ラトビアとリトアニア、港経由のロシア産穀物出荷停止を検討
ロンドン発、9月5日――ラトビアとリトアニア両国が、自国の港を経由して行われるロシア産穀物の出荷を停止する方向で検討を進めていると、ロイターが関係筋の話として伝えました。今回の検討は、海上輸送路を巡る実務的な扱いの見直しを含むものであるとされており、欧州側の対応を巡る新たな局面を示唆しています。
ラトビア側は火曜日に政府会合を開き、ロシアの穀物輸出の全面禁止について協議する予定であり、この会合を経て改めて港の利用制限の是非が判断される見通しです。

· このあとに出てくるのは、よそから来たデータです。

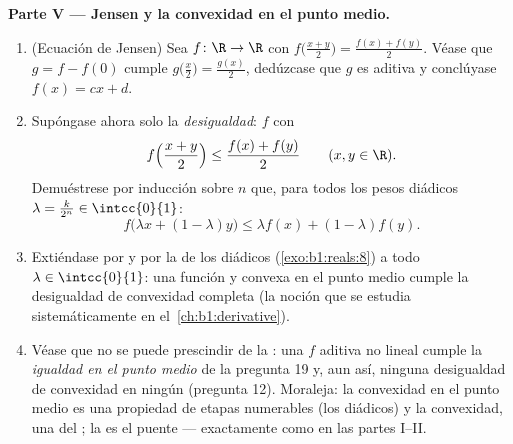 \begin{problem}[{Problema del fin de semana --- $f(x + y) = f(x) + f(y)$:
la regularidad fuerza la linealidad, y el retrato de los monstruos}]
\medskip
\noindent\textbf{Parte V --- Jensen y la convexidad en el punto medio.}
\begin{enumerate}[resume]
  \item (Ecuación de Jensen) Sea $f \colon \R \to \R$  con
        $f\bigl(\frac{x+y}{2}\bigr) = \frac{f(x) + f(y)}{2}$. Véase
        que $g = f - f(0)$ cumple
        $g\bigl(\frac x2\bigr) = \frac{g(x)}{2}$, dedúzcase que $g$ es
        aditiva y conclúyase $f(x) = cx + d$.
  \item Supóngase ahora solo la \emph{desigualdad}: $f$ 
        con
        \[
        f\Bigl(\frac{x + y}{2}\Bigr) \leq \frac{f(x) +
        f(y)}{2} \qquad (x, y \in \R).
        \]
        Demuéstrese por inducción sobre $n$ que, para todos los pesos
        diádicos $\lambda = \frac{k}{2^n} \in \intcc{0}{1}$:
        \[
        f\bigl(\lambda x + (1 - \lambda)y\bigr) \leq \lambda
        f(x) + (1 - \lambda) f(y) .
        \]
  \item Extiéndase por  y por la  de los
        diádicos (\cref{exo:b1:reals:8}) a todo
        $\lambda \in \intcc{0}{1}$: una función  y convexa en
        el punto medio cumple la desigualdad de convexidad completa
        (la noción que se estudia sistemáticamente en
        el~\cref{ch:b1:derivative}).
  \item Véase que no se puede prescindir de la : una
        $f$ aditiva no lineal cumple la \emph{igualdad en el punto
        medio} de la pregunta 19 y, aun así, ninguna desigualdad de
        convexidad en ningún  (pregunta 12). Moraleja: la
        convexidad en el punto medio es una propiedad de etapas
        numerables (los diádicos) y la convexidad, una del ;
        la  es el puente --- exactamente como en las
        partes I--II.
\end{enumerate}


\end{problem}

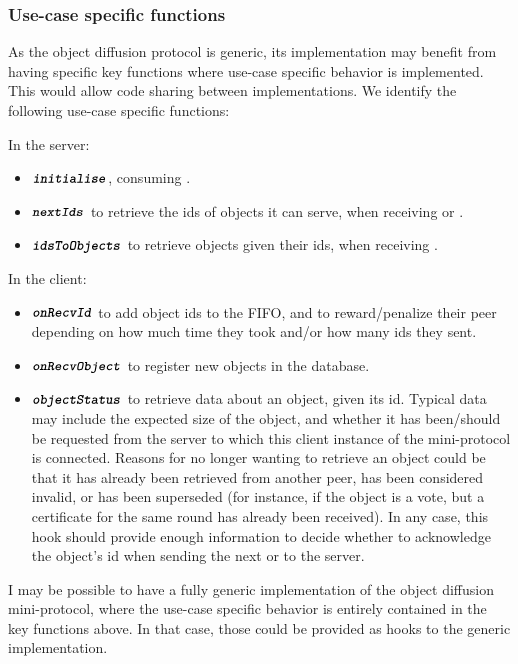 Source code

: \subsubsection{Use-case specific functions}

As the object diffusion protocol is generic, its implementation may benefit from having specific key functions where use-case specific behavior is implemented.
This would allow code sharing between implementations.
We identify the following use-case specific functions:

In the server:
\begin{itemize}
  \item $\textbf{\texttt{\textit{initialise}}}$, consuming .
  \item $\textbf{\texttt{\textit{nextIds}}}$ to retrieve the ids of objects it can serve, when receiving \MsgRequestObjIdsB{} or \MsgRequestObjIdsNB{}.
  \item $\textbf{\texttt{\textit{idsToObjects}}}$ to retrieve objects given their ids, when receiving \MsgRequestObjs{}.
\end{itemize}

In the client:
\begin{itemize}
  \item $\textbf{\texttt{\textit{onRecvId}}}$ to add object ids to the FIFO, and to reward/penalize their peer depending on how much time they took and/or how many ids they sent.
  \item $\textbf{\texttt{\textit{onRecvObject}}}$ to register new objects in the database.
  \item $\textbf{\texttt{\textit{objectStatus}}}$ to retrieve data about an object, given its id.
  Typical data may include the expected size of the object, and whether it has been/should be requested from the server to which this client instance of the mini-protocol is connected.
  Reasons for no longer wanting to retrieve an object could be that it has already been retrieved from another peer, has been considered invalid, or has been superseded (for instance, if the object is a vote, but a certificate for the same round has already been received).
  In any case, this hook should provide enough information to decide whether to acknowledge the object's id when sending the next \MsgRequestObjIdsB{} or \MsgRequestObjIdsNB{} to the server.
\end{itemize}

I may be possible to have a fully generic implementation of the object diffusion mini-protocol, where the use-case specific behavior is entirely contained in the key functions above.
In that case, those could be provided as hooks to the generic implementation.

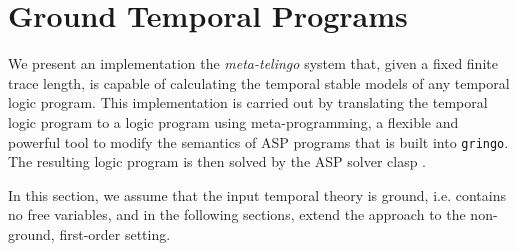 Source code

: \section{Ground Temporal Programs}\label{sec:ground}

We present an implementation the \emph{meta-telingo} system that,
given a fixed finite trace length, is capable of calculating the
temporal stable models of any temporal logic program. This
implementation is carried out by translating the temporal logic
program to a logic program using meta-programming, a flexible and
powerful tool to modify the semantics of ASP programs
\cite{karoscwa21a} \cite{gepuscto08a} \cite{eifalepf03a} that is built
into \verb|gringo|. The resulting logic program is then solved by the
ASP solver clasp \cite{gekanesc07b}.

In this section, we assume that the input temporal theory is ground,
i.e. contains no free variables, and in the following sections, extend
the approach to the non-ground, first-order setting.







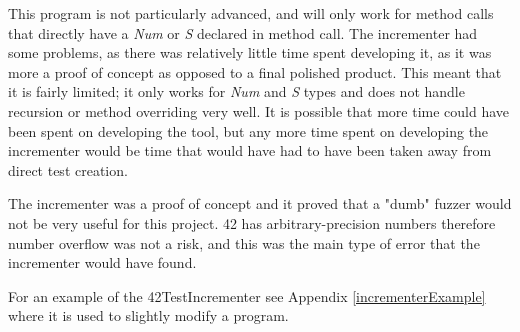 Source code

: This program is not particularly advanced, and will only work for method calls that directly have a \textit{Num} or \textit{S} declared in method call. The incrementer had some problems, as there was relatively little time spent developing it, as it was more a proof of concept as opposed to a final polished product. This meant that it is fairly limited; it only works for \textit{Num} and \textit{S} types and does not handle recursion or method overriding very well. It is possible that more time could have been spent on developing the tool, but any more time spent on developing the incrementer would be time that would have had to have been taken away from direct test creation.

The incrementer was a proof of concept and it proved that a "dumb" fuzzer would not be very useful for this project. 42 has arbitrary-precision numbers therefore number overflow was not a risk, and this was the main type of error that the incrementer would have found.

For an example of the 42TestIncrementer see Appendix \ref{incrementerExample} where it is used to slightly modify a program.



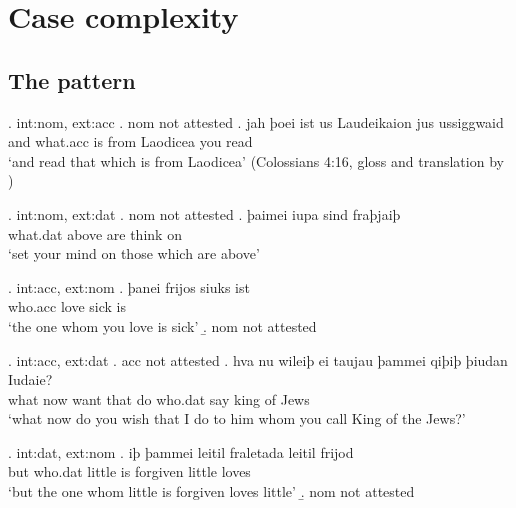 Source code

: 
\chapter{Case complexity}

\section{The pattern}

\ex. \ac{int}:\ac{nom}, \ac{ext}:\ac{acc}
\a. \ac{nom} not attested
\bg. jah þoei ist us Laudeikaion jus ussiggwaid\\
 and what.\ac{acc} is\scsub{[nom]} from Laodicea you read\scsub{[acc]}\\
 `and read that which is from Laodicea' \hfill (Colossians 4:16, gloss and translation by \citealt[357]{harbert1978})

\ex. \ac{int}:\ac{nom}, \ac{ext}:\ac{dat}
\a. \ac{nom} not attested
\bg. þaimei iupa sind fraþjaiþ\\
 what.\ac{dat} above are\scsub{[nom]} {think on}\scsub{[dat]}\\
 `set your mind on those which are above' 

\ex. \ac{int}:\ac{acc}, \ac{ext}:\ac{nom}
\ag. þanei frijos siuks ist\\
 who.\ac{acc} love\scsub{[acc]} sick is\scsub{[nom]}\\
 `the one whom you love is sick' 
\b. \ac{nom} not attested

\ex. \ac{int}:\ac{acc}, \ac{ext}:\ac{dat}
\a. \ac{acc} not attested
\bg. hva nu wileiþ ei taujau þammei qiþiþ þiudan Iudaie?\\
 what now want that do\scsub{[dat]} who.\ac{dat} say\scsub{[acc]} king {of Jews}\\
 `what now do you wish that I do to him whom you call King of the Jews?' 

\ex. \ac{int}:\ac{dat}, \ac{ext}:\ac{nom}
\ag. iþ þammei leitil fraletada leitil frijod\\
 but who.\ac{dat} little {is forgiven\scsub{[dat]}} little loves\scsub{[nom]}\\
 `but the one whom little is forgiven loves little' 
\b. \ac{nom} not attested


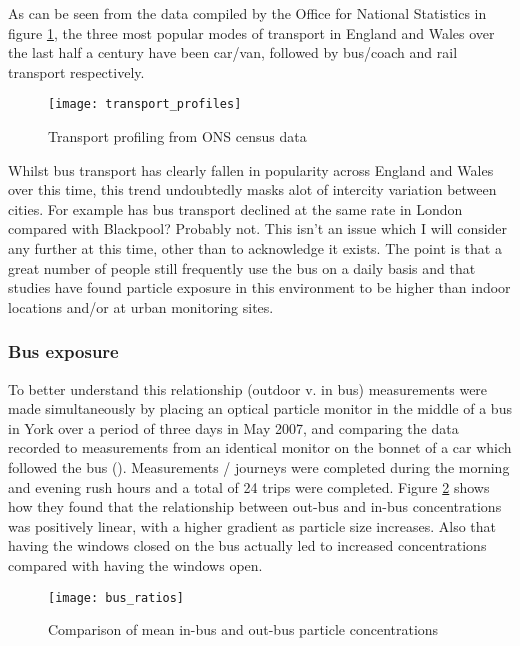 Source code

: As can be seen from the data compiled by the Office for National Statistics in figure \ref{fig:transportprofiles}, the three most popular modes of transport in England and Wales over the last half a century have been car/van, followed by bus/coach and rail transport respectively. 

\begin{figure}[H]
\centering
\texttt{[image: transport\_profiles]}
\caption{Transport profiling from ONS census data}
\label{fig:transportprofiles}
\end{figure}

Whilst bus transport has clearly fallen in popularity across England and Wales over this time, this trend undoubtedly masks alot of intercity variation between cities. For example has bus transport declined at the same rate in London compared with Blackpool? Probably not. This isn’t an issue which I will consider any further at this time, other than to acknowledge it exists. The point is that a great number of people still frequently use the bus on a daily basis and that studies have found particle exposure in this environment to be higher than indoor locations and/or at urban monitoring sites.\medskip

\subsubsection{Bus exposure}
\label{subsubsec:busexposure}

To better understand this relationship (outdoor v. in bus) measurements were made simultaneously by placing an optical particle monitor in the middle of a bus in York over a period of three days in May 2007, and comparing the data recorded to measurements from an identical monitor on the bonnet of a car which followed the bus (\cite{Song2009}). Measurements / journeys were completed during the morning and evening rush hours and a total of 24 trips were completed. Figure \ref{fig:bus_ratios} shows how they found that the relationship between out-bus and in-bus concentrations was positively linear, with a higher gradient as particle size increases. Also that having the windows closed on the bus actually led to increased concentrations compared with having the windows open.

\begin{figure}[H]
\centering
\texttt{[image: bus\_ratios]}
\caption{Comparison of mean in-bus and out-bus particle concentrations}
\label{fig:bus_ratios}
\end{figure}


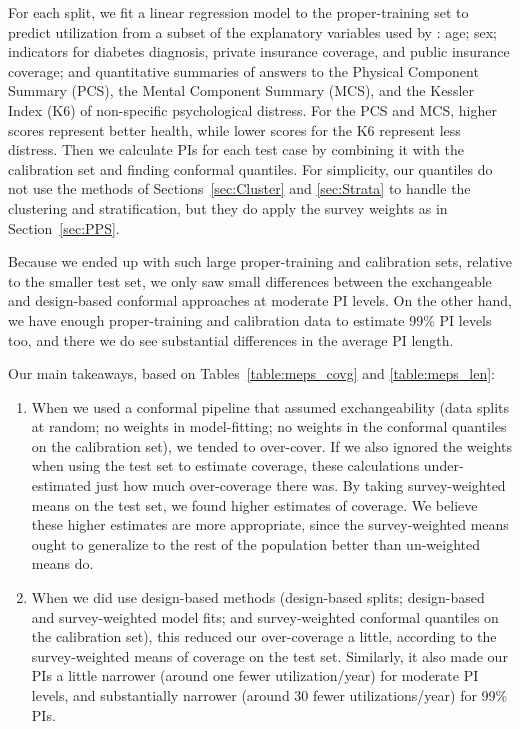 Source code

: \documentclass[10.5pt, letterpaper]{article}
\numberwithin{table}{section}
\numberwithin{figure}{section}
\numberwithin{equation}{section}
\begin{document}
For each split, we fit a linear regression model to the proper-training set to predict utilization from a subset of the explanatory variables used by \cite{romano2019conformalized}: age; sex; indicators for diabetes diagnosis, private insurance coverage, and public insurance coverage; and quantitative summaries of answers to the Physical Component Summary (PCS), the Mental Component Summary (MCS), and the Kessler Index (K6) of non-specific psychological distress. For the PCS and MCS, higher scores represent better health, while lower scores for the K6 represent less distress. Then we calculate PIs for each test case by combining it with the calibration set and finding conformal quantiles. For simplicity, our quantiles do not use the methods of Sections~\ref{sec:Cluster} and \ref{sec:Strata} to handle the clustering and stratification, but they do apply the survey weights as in Section~\ref{sec:PPS}.



Because we ended up with such large proper-training and calibration sets, relative to the smaller test set, we only saw small differences between the exchangeable and design-based conformal approaches at moderate PI levels. On the other hand, we have enough proper-training and calibration data to estimate 99\% PI levels too, and there we do see substantial differences in the average PI length.

Our main takeaways, based on Tables~\ref{table:meps_covg} and \ref{table:meps_len}:

\begin{enumerate}
  \item When we used a conformal pipeline that assumed exchangeability (data splits at random; no weights in model-fitting; no weights in the conformal quantiles on the calibration set), we tended to over-cover. If we also ignored the weights when using the test set to estimate coverage, these calculations under-estimated just how much over-coverage there was. By taking survey-weighted means on the test set, we found higher estimates of coverage. We believe these higher estimates are more appropriate, since the survey-weighted means ought to generalize to the rest of the population better than un-weighted means do.
  \item When we did use design-based methods (design-based splits; design-based and survey-weighted model fits; and survey-weighted conformal quantiles on the calibration set), this reduced our over-coverage a little, according to the survey-weighted means of coverage on the test set. Similarly, it also made our PIs a little narrower (around one fewer utilization/year) for moderate PI levels, and substantially narrower (around 30 fewer utilizations/year) for 99\% PIs.
\end{enumerate}
\end{document}
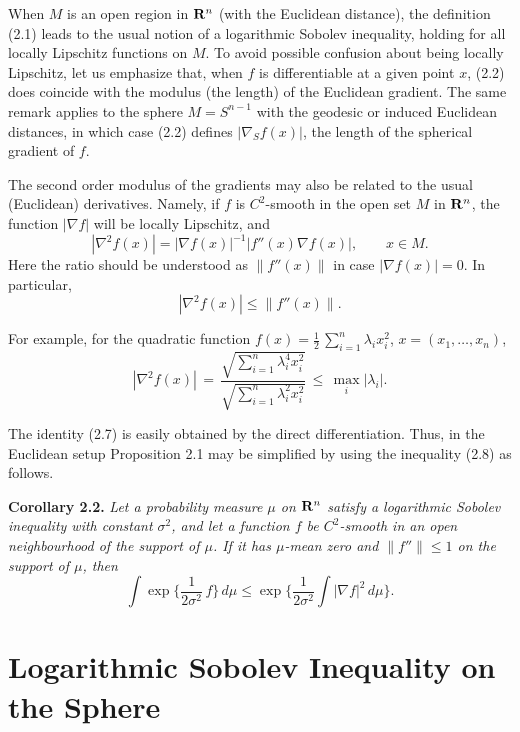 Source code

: \documentclass[reqno,12pt]{amsart}
\theoremstyle{plain}
\begin{document}
\vskip5mm
When $M$ is an open region in ${{\bf R}}^n$ (with the Euclidean distance), 
the definition (2.1) leads to the usual notion of a logarithmic Sobolev 
inequality, holding for all locally Lipschitz functions on $M$. 
To avoid possible confusion about being locally Lipschitz, let us
emphasize that, when $f$ is differentiable at a given point $x$, 
(2.2) does coincide with the modulus (the length) of the Euclidean gradient.
The same remark applies to the sphere $M = S^{n-1}$ with the geodesic or 
induced Euclidean distances, in which case (2.2) defines $|\nabla_S f(x)|$,
the length of the spherical gradient of $f$. 

The second order modulus of the gradients may also be related to the usual 
(Euclidean) derivatives. Namely, if $f$ is $C^2$-smooth in the open set 
$M$ in ${{\bf R}}^n$, the function $|\nabla f|$ will be locally Lipschitz, and 
\begin{equation}
|\nabla^2 f(x)| = |\nabla f(x)|^{-1} |f''(x)\nabla f(x)|, \qquad
x \in M.
\end{equation}
Here the ratio should be understood as $\|f''(x)\|$ in case 
$|\nabla f(x)| = 0$. In particular,
\begin{equation}
|\nabla^2 f(x)| \leq \|f''(x)\|.
\end{equation}

\vskip5mm
For example, for the quadratic function 
$f(x) = \frac{1}{2}\,\sum_{i=1}^n \lambda_i x_i^2$, $x = (x_1,\dots,x_n)$, 
$$
|\nabla^2 f(x)| \, = \, 
\frac{\sqrt{\sum_{i=1}^n \lambda_i^4 x_i^2}}{\sqrt{\sum_{i=1}^n 
\lambda_i^2 x_i^2}} \, \leq \, \max_i |\lambda_i|.
$$

The identity (2.7) is easily obtained by the direct differentiation.
Thus, in the Euclidean setup Proposition 2.1 may be simplified by using 
the inequality (2.8) as follows.

\vskip5mm
{\bf Corollary 2.2.} {\it Let a probability measure $\mu$ on ${{\bf R}}^n$
satisfy a logarithmic Sobolev inequality with constant $\sigma^2$,
and let a function $f$ be $C^2$-smooth in 
an open neighbourhood of the support of $\mu$. If it has $\mu$-mean zero 
and $\|f''\| \leq 1$ on the support of $\mu$, then
$$
\int \exp\Big\{\frac{1}{2\sigma^2}\, f\Big\}\,d\mu \leq \exp
\Big\{\frac{1}{2\sigma^2} \int |\nabla f|^2\,d\mu\Big\}.
$$
}

\vskip10mm
\section{{\bf Logarithmic Sobolev Inequality on the Sphere}}
\setcounter{equation}{0}
\end{document}
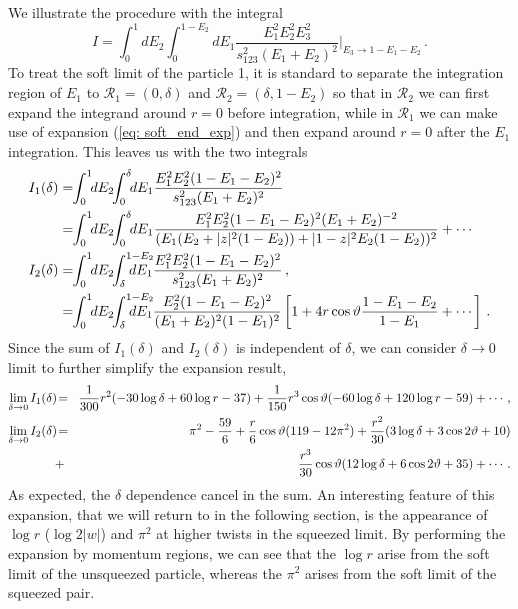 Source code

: \documentclass[letterpaper,11pt]{article}
\def\beq{\begin{equation}}
\def\eeq{\end{equation}}
\def\bea{\begin{eqnarray}}
\def\eea{\end{eqnarray}}
\def\nn{{\nonumber}}
\newcommand{\abs}[1]{\lvert#1\rvert}
\def\beq{\begin{equation}}
\def\eeq{\end{equation}}
\begin{document}
We illustrate the procedure with the integral
\beq
I=\int_{0}^{1}dE_2 \int_{0}^{1-E_2}  dE_1 \frac{E_1^2 E_2^2 E_3^2}{s_{123}^2(E_1+E_2)^2}\Bigg|_{E_3\to1-E_1-E_2}\,.
\eeq
To treat the soft limit of the particle 1, it is standard to separate the integration region of $E_1$ to $\mathcal{R}_1=(0,\delta)$ and $\mathcal{R}_2=(\delta,1-E_2)$ so that in $\mathcal{R}_2$ we can first expand the integrand around $r=0$ before integration, while in $\mathcal{R}_1$ we can make use of expansion (\ref{eq: soft_end_exp}) and then expand around $r=0$ after the $E_1$ integration. This leaves us with the two integrals
\begin{align}
I_1(\delta)&=\!\! \int_{0}^{1}\!\! dE_2 \!\! \int_{0}^{\delta}\!\! dE_1 \frac{E_1^2 E_2^2 (1-E_1-E_2)^2}{s_{123}^2(E_1+E_2)^2} \\
&=\!\! \int_{0}^{1}\!\! dE_2 \!\! \int_{0}^{\delta}\!\! dE_1\frac{E_1^2 E_2^2 (1-E_1-E_2)^2 (E_1+E_2)^{-2}}{ (E_1(E_2+\abs{z}^2(1-E_2))+\abs{1-z}^2 E_2(1-E_2))^{2}}+\cdots \nonumber\\
I_2(\delta)&=\!\! \int_{0}^{1}\!\! dE_2 \!\! \int_{\delta}^{1-E_2}\!\!\!\!\!\!\!\!\!\!\!\! dE_1 \frac{E_1^2 E_2^2 (1-E_1-E_2)^2}{s_{123}^2(E_1+E_2)^2}\,,\nn \\
&= \!\! \int_{0}^{1}\!\! dE_2 \!\! \int_{\delta}^{1-E_2}\!\!\!\!\!\!\!\!\!\!\!\! dE_1 \frac{E_2^2(1-E_1-E_2)^2}{(E_1+E_2)^2(1-E_1)^2}\left[1+ 4 r \cos\vartheta\frac{1-E_1-E_2}{1-E_1}+\cdots\right] \nonumber \,.
\end{align}
Since the sum of $I_1(\delta)$ and $I_2(\delta)$ is independent of $\delta$, we can consider $\delta \to 0$ limit to further simplify the expansion result, 
\bea
\lim_{\delta \to 0}I_1(\delta) \!&=&\! \frac{1}{300} r^2(-30 \log \delta +60 \log r-37) +\frac{1}{150} r^3 \cos \vartheta (-60 \log \delta+120 \log r-59)+\cdots\,,\nonumber\\
\lim_{\delta \to 0}I_2(\delta) \!&=&\!  \pi ^2-\frac{59}{6}+\frac{r}{6} \cos\vartheta(119-12 \pi ^2) +\frac{r^2}{30} (3 \log \delta+3 \cos 2 \vartheta+10)\nn \\
&+&\frac{r^3}{30}  \cos \vartheta (12 \log \delta+6 \cos 2 \vartheta+35)+\cdots\,.
\eea
As expected, the $\delta$ dependence cancel in the sum. 
An interesting feature of this expansion, that we will return to in the following section, is the appearance of $\log r$ ($\log 2\abs{w}$) and $\pi^2$ at higher twists in the squeezed limit. By performing the expansion by momentum regions, we can see that the $\log r$ arise from the soft limit of the unsqueezed particle, whereas the $\pi^2$ arises from the soft limit of the squeezed pair.
\end{document}
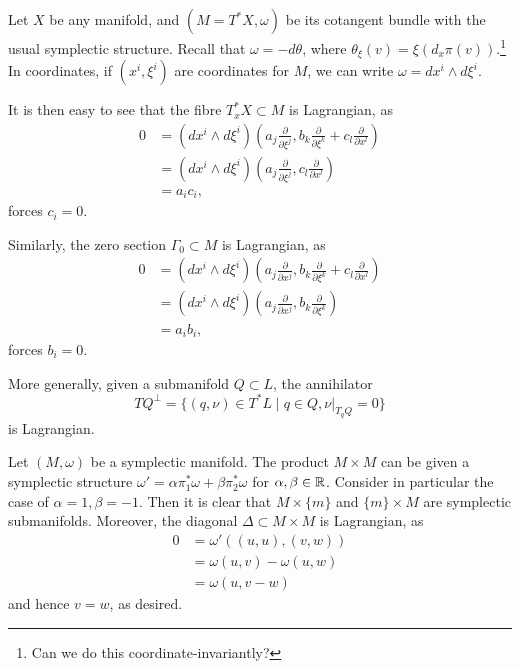 \documentclass{amsart}
\begin{document}
\begin{example}
    Let $X$ be any manifold, and $(M=T^*X,\omega)$ be its cotangent bundle with the usual symplectic
    structure. Recall that $\omega=-d\theta$, where $\theta_\xi(v)=\xi(d_x\pi(v))$.\footnote{Can we do
    this coordinate-invariantly?}
    In coordinates, if $(x^i,\xi^i)$ are coordinates for $M$, we can write 
    $\omega=dx^i\wedge d\xi^i$.

    It is then easy to see that the fibre $T_x^*X\subset M$ is Lagrangian, as 
    \begin{align*}
        0 &= (dx^i\wedge d\xi^i)\left( a_j\frac{\partial}{\partial\xi^j}, b_k\frac{\partial}{\partial\xi^k}+c_l\frac{\partial}{\partial x^l} \right)\\
        &= (dx^i\wedge d\xi^i)\left( a_j\frac{\partial}{\partial\xi^j},c_l\frac{\partial}{\partial x^l} \right)\\
        &= a_ic_i,
    \end{align*}
    forces $c_i=0$.

    Similarly, the zero section $\Gamma_0\subset M$ is Lagrangian, as
    \begin{align*}
        0 &= (dx^i\wedge d\xi^i)\left( a_j\frac{\partial}{\partial x^j}, b_k\frac{\partial}{\partial\xi^k}+c_l\frac{\partial}{\partial x^l} \right)\\
        &= (dx^i\wedge d\xi^i)\left( a_j\frac{\partial}{\partial x^j},b_k\frac{\partial}{\partial \xi^k} \right)\\
        &= a_ib_i,
    \end{align*}
    forces $b_i=0$.

    More generally, given a submanifold $Q\subset L$, the annihilator
    \begin{equation*}
        TQ^{\perp} = \{(q,\nu)\in T^*L \mid q\in Q, \nu|_{T_qQ}=0\}
    \end{equation*}
    is Lagrangian.
\end{example}

\begin{example}
    Let $(M,\omega)$ be a symplectic manifold. The product $M\times M$ can be given
    a symplectic structure $\omega'=\alpha\pi_1^*\omega+\beta\pi_2^*\omega$ for $\alpha,\beta\in\mathbb{R}$.
    Consider in particular the case of $\alpha=1,\beta=-1$. Then it is clear that $M\times\{m\}$
    and $\{m\}\times M$ are symplectic submanifolds. Moreover, the diagonal $\Delta\subset M\times M$
    is Lagrangian, as
    \begin{align*}
        0&=\omega'\left( (u,u), (v,w) \right)\\
        &=\omega(u,v)-\omega(u,w)\\
        &=\omega(u,v-w)
    \end{align*}
    and hence $v=w$, as desired.
\end{example}
\end{document}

関係筋の説明を引用したロイターの報道によりますと、議論は法的整備や既存契約への影響を含めた総合的な検討を伴うものだとされています。
リトアニア政府は、自国の港をロシア産穀物の輸出に使用することはもはや受け入れられないとの立場を示しており、ミンダウガス・シンケヴィチウス首相はロイターに対し「リトアニアのインフラを使用したロシアの穀物輸出は我々の価値観に反する」と述べるなど強い表明を行いました。これに対し、具体的な措置の中身や実施時期については現時点で発表されておらず、不確定要素が残る形です。
こうした動きは、港湾を経由する物流ルートの制限という点で実務的な影響を及ぼす可能性がある一方で、関連する貿易契約や周辺国との協調を巡る調整が不可欠であり、今後の協議の進展如何で影響範囲が左右されるとの見方が出ています。関係当局は今後も協議を継続するとみられ、具体的な政策決定が注目されます。